### DATA FOR REVIEW:
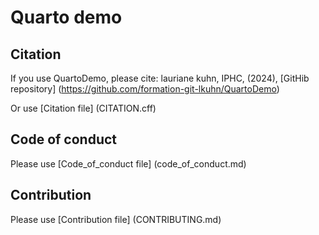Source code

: # Quarto demo

## Citation

If you use QuartoDemo, please cite:
lauriane kuhn, IPHC, (2024), [GitHib repository] (https://github.com/formation-git-lkuhn/QuartoDemo) 

Or use [Citation file] (CITATION.cff)

## Code of conduct

Please use [Code_of_conduct file] (code_of_conduct.md)


## Contribution

Please use [Contribution file] (CONTRIBUTING.md)

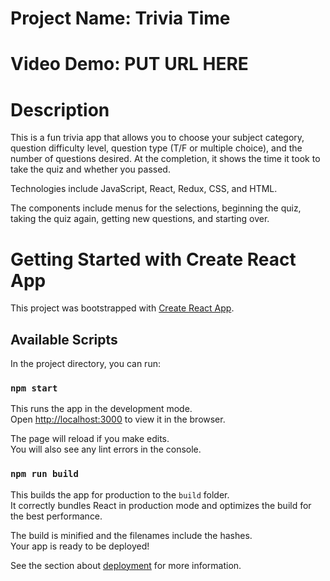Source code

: # Project Name: Trivia Time

# Video Demo: PUT URL HERE

# Description

This is a fun trivia app that allows you to choose your subject category, question difficulty level, question type (T/F or multiple choice), and the number of questions desired. At the completion, it shows the time it took to take the quiz and whether you passed.

Technologies include JavaScript, React, Redux, CSS, and HTML.

The components include menus for the selections, beginning the quiz, taking the quiz again, getting new questions, and starting over.

# Getting Started with Create React App

This project was bootstrapped with [Create React App](https://github.com/facebook/create-react-app).

## Available Scripts

In the project directory, you can run:

### `npm start`

This runs the app in the development mode.\
Open [http://localhost:3000](http://localhost:3000) to view it in the browser.

The page will reload if you make edits.\
You will also see any lint errors in the console.

### `npm run build`

This builds the app for production to the `build` folder.\
It correctly bundles React in production mode and optimizes the build for the best performance.

The build is minified and the filenames include the hashes.\
Your app is ready to be deployed!

See the section about [deployment](https://facebook.github.io/create-react-app/docs/deployment) for more information.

### GOAL OF THE EXERCISE:
Your reply should consist of one number: how many lines in the entries contain the string "build".

### EXERCISE SOLUTION:
4